• [Task goal]: Could you copy every line of the data that contains the word "have"?

Segment Open

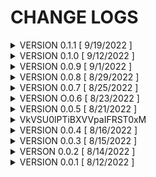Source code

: # CHANGE LOGS

<details>

<summary>VERSION 0.1.1 [ 9/19/2022 ]</summary>

<img src="../.gitbook/assets/changed.png" alt="" data-size="line">Updated [INFORMATION](broken-reference)

<img src="../.gitbook/assets/removed.png" alt="" data-size="line">Removed Interview Logs

</details>

<details>

<summary>VERSION 0.1.0 [ 9/12/2022 ]</summary>

<img src="../.gitbook/assets/changed.png" alt="" data-size="line">Updated description for all SCPs in the database

<img src="../.gitbook/assets/changed.png" alt="" data-size="line">[SCP-409](../documentation/scp-list/keter/scp-409-contagious-crystal.md) is now allowed to be tested on by <mark style="color:purple;">**Researchers**</mark>

</details>

<details>

<summary>VERSION 0.0.9 [ 9/1/2022 ]</summary>

<img src="../.gitbook/assets/added.png" alt="" data-size="line">Added Welcome

<img src="../.gitbook/assets/added.png" alt="" data-size="line">Added FAQ

<img src="../.gitbook/assets/added.png" alt="" data-size="line">Added Main Guidelines

<img src="../.gitbook/assets/changed.png" alt="" data-size="line">Changed Authors/Editors to Command Members

</details>

<details>

<summary>VERSION 0.0.8 [ 8/29/2022 ]</summary>

<img src="../.gitbook/assets/added.png" alt="" data-size="line">Added Cross-Testing Clearances

<img src="../.gitbook/assets/changed.png" alt="" data-size="line">Updated information on some SCPs

<img src="../.gitbook/assets/added.png" alt="" data-size="line">Added information for [SCP-131-C](../documentation/scp-list/safe/scp-131-eyepods.md#scp-131-c-or-cyan)

</details>

<details>

<summary>VERSION 0.0.7 [ 8/25/2022 ]</summary>

<img src="../.gitbook/assets/changed.png" alt="" data-size="line">Updated information on [SCP-500](../documentation/scp-list/safe/scp-500-panacea.md)

<img src="../.gitbook/assets/changed.png" alt="" data-size="line">Authors has been updated

</details>

<details>

<summary>VERSION O.0.6 [ 8/23/2022 ]</summary>

<img src="../.gitbook/assets/added.png" alt="" data-size="line">Added [SCP-662](../documentation/scp-list/euclid/scp-662-mr.-deeds.md)

<img src="../.gitbook/assets/added.png" alt="" data-size="line">Added [SCP-4966](../documentation/scp-list/safe/scp-4966-pillow-pet.md)

<img src="../.gitbook/assets/added.png" alt="" data-size="line">Added [SCP-2398](../documentation/scp-list/safe/scp-2398-a-really-good-bat.md)

</details>

<details>

<summary>VERSION 0.0.5 [ 8/21/2022 ]</summary>

<img src="../.gitbook/assets/added.png" alt="" data-size="line">Added [SCP-500 "Panacea"](../documentation/scp-list/safe/scp-500-panacea.md) to the database

<img src="../.gitbook/assets/changed.png" alt="" data-size="line">Updated testing restrictions on **all SCPs**

<img src="../.gitbook/assets/changed.png" alt="" data-size="line">Updated Editors, and Authors

</details>

<details>

<summary>VkVSU0lPTiBXVVpaIFRST0xM</summary>

VE9EQVkgV1VaWiBBTkQgVEhFIFNDRCBDT01NQU5EIFNUQVJURUQgVEhFIEhBWk1BVCBHQU5H

</details>

<details>

<summary>VERSION 0.0.4 [ 8/16/2022 ]</summary>

<img src="../.gitbook/assets/removed.png" alt="" data-size="line">Removed `Testing Logs` page

<img src="../.gitbook/assets/added.png" alt="" data-size="line">Added [Test Logs](../documentation/scp-list/safe/scp-131-eyepods.md#test-logs) to SCP-131

<img src="../.gitbook/assets/added.png" alt="" data-size="line">Added [Test Logs](../documentation/scp-list/safe/scp-1200-tastes-like-chewing-gum.md#test-logs) to SCP-1200

<img src="../.gitbook/assets/changed.png" alt="" data-size="line">Updated [SCP-131-B](../documentation/scp-list/safe/scp-131-eyepods.md#scp-131-b-or-black)

<img src="../.gitbook/assets/changed.png" alt="" data-size="line">Updated SCP-008 information

</details>

<details>

<summary>VERSION 0.0.3 [ 8/15/2022 ]</summary>

<img src="../.gitbook/assets/changed.png" alt="" data-size="line">Updated database clearance on [information page](../)

</details>

<details>

<summary>VERSON 0.0.2 [ 8/14/2022 ]</summary>

<img src="../.gitbook/assets/added.png" alt="" data-size="line">Added guirod1 to [Authors](authors.md)

<img src="../.gitbook/assets/added.png" alt="" data-size="line">MTF ranking SC-3+ have been given access

<img src="../.gitbook/assets/added.png" alt="" data-size="line">Executive Personnel ranking SC-3+ have been given access

<img src="../.gitbook/assets/changed.png" alt="" data-size="line">[SCP-008](../documentation/scp-list/euclid/scp-008-zombie-plague.md) has been updated

<img src="../.gitbook/assets/changed.png" alt="" data-size="line">[SCP-409](../documentation/scp-list/keter/scp-409-contagious-crystal.md) clearance updated from <mark style="color:purple;">Senior Researcher</mark> to <mark style="color:purple;">Lead Researcher</mark>

<img src="../.gitbook/assets/added.png" alt="" data-size="line">Interview logs added

</details>

<details>

<summary>VERSION 0.0.1 [ 8/12/2022 ]</summary>

<img src="../.gitbook/assets/added.png" alt="" data-size="line"> Creation of the Science Database

<img src="../.gitbook/assets/added.png" alt="" data-size="line">SCP Clearances, Maximum Class-D, and Locations

<img src="../.gitbook/assets/changed.png" alt="" data-size="line">SCP-131-B is now \[REDACTED] on ███ ██████████████ orders

<img src="../.gitbook/assets/removed.png" alt="" data-size="line">Temporary placeholder SCPs from <mark style="color:yellow;"></mark> [<mark style="color:yellow;">Euclid</mark> ](../documentation/scp-list/euclid/)and [<mark style="color:red;">Keter</mark>](../documentation/scp-list/keter/)<mark style="color:red;"></mark>

<img src="../.gitbook/assets/added.png" alt="" data-size="line">Authors Page

<img src="../.gitbook/assets/changed.png" alt="" data-size="line">Fixed [SCP-1200](../documentation/scp-list/safe/scp-1200-tastes-like-chewing-gum.md) page showing incorrect numbers

</details>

Segment Closed

• [Task response]:
<img src="../.gitbook/assets/added.png" alt="" data-size="line">MTF ranking SC-3+ have been given access
<img src="../.gitbook/assets/added.png" alt="" data-size="line">Executive Personnel ranking SC-3+ have been given access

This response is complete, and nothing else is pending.